## What is needed
Could you copy every line in the listing below that has the word "private"?

-=-=-

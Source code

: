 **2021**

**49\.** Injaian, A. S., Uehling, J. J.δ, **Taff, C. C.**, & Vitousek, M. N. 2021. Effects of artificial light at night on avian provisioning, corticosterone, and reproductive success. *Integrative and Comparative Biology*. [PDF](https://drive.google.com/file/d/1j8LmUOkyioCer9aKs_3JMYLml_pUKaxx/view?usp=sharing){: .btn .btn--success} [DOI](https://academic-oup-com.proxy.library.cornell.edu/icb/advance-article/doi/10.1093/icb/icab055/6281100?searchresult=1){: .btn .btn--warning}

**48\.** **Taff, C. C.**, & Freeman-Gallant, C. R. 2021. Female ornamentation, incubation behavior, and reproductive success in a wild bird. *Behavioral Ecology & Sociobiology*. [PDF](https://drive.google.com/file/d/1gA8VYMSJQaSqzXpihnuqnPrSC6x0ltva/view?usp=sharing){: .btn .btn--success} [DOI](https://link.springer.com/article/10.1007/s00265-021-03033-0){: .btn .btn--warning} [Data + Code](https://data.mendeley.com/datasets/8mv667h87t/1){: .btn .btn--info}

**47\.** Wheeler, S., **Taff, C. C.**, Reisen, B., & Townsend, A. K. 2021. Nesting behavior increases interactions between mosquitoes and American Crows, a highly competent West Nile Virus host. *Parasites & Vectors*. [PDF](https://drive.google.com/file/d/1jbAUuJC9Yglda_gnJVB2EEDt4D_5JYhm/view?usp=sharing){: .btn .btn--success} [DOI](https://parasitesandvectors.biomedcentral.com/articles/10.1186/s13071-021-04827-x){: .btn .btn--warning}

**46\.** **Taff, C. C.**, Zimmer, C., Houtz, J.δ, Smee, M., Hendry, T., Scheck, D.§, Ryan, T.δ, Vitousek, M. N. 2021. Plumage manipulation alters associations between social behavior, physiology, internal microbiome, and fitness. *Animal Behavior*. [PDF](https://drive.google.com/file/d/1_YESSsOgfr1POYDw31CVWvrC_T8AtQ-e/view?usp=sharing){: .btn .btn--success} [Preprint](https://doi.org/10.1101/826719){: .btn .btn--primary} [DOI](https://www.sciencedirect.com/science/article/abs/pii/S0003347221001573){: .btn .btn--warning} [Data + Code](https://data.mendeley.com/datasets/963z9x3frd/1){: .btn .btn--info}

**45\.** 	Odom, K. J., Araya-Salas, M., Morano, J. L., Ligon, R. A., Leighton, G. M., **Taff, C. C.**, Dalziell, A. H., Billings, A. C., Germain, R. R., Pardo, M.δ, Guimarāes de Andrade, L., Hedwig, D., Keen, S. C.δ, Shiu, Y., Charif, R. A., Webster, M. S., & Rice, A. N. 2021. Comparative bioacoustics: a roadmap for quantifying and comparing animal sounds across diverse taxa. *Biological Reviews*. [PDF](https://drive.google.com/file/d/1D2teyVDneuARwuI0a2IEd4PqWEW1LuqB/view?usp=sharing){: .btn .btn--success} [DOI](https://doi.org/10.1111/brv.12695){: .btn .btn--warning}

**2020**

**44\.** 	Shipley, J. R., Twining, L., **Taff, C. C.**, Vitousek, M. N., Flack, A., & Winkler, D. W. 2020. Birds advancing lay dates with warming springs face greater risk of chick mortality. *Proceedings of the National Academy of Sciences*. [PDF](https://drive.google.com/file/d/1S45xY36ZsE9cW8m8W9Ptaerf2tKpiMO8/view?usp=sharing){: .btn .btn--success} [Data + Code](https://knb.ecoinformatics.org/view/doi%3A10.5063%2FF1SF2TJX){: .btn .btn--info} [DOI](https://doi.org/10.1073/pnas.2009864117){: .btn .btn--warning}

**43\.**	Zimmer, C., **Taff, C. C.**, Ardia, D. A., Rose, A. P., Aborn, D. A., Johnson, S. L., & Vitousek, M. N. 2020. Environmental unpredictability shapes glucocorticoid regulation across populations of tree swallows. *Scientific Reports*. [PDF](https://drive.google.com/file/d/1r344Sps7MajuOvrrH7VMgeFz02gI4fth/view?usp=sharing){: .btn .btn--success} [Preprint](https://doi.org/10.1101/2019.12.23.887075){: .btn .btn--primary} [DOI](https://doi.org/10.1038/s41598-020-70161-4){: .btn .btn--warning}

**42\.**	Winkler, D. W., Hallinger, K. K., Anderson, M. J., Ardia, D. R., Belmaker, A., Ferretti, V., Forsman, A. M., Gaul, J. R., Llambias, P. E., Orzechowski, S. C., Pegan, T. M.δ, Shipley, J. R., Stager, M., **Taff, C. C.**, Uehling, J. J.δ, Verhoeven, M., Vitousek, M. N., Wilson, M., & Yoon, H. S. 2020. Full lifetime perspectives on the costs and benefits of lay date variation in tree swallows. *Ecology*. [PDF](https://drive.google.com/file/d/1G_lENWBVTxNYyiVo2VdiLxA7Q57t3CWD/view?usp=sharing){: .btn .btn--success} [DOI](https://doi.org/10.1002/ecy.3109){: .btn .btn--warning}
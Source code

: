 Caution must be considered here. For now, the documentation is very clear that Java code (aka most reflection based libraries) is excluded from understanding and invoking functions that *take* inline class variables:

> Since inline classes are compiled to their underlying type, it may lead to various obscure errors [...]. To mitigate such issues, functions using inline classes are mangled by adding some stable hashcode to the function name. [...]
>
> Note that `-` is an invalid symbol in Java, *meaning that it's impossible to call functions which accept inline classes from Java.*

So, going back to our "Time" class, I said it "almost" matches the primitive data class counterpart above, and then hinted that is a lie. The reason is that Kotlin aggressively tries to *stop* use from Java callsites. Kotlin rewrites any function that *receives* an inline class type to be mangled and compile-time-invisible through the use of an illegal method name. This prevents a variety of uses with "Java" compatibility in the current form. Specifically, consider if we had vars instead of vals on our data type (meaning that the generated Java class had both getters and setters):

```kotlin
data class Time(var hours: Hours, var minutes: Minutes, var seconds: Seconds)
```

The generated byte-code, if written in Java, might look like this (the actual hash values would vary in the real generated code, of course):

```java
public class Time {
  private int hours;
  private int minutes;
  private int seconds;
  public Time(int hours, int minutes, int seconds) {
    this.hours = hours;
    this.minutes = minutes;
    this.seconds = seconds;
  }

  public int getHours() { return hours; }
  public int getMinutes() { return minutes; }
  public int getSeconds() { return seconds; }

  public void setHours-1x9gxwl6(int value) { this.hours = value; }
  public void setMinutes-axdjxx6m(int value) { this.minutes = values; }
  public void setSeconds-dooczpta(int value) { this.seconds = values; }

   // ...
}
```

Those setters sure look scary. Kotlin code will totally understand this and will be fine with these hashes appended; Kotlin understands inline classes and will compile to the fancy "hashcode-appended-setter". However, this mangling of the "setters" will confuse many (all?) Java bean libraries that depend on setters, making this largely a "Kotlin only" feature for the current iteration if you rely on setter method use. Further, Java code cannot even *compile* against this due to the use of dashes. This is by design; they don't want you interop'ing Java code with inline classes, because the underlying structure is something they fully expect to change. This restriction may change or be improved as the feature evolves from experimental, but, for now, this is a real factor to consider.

-=-=-

## Worked solution
  private int hours;
  private int minutes;
  private int seconds;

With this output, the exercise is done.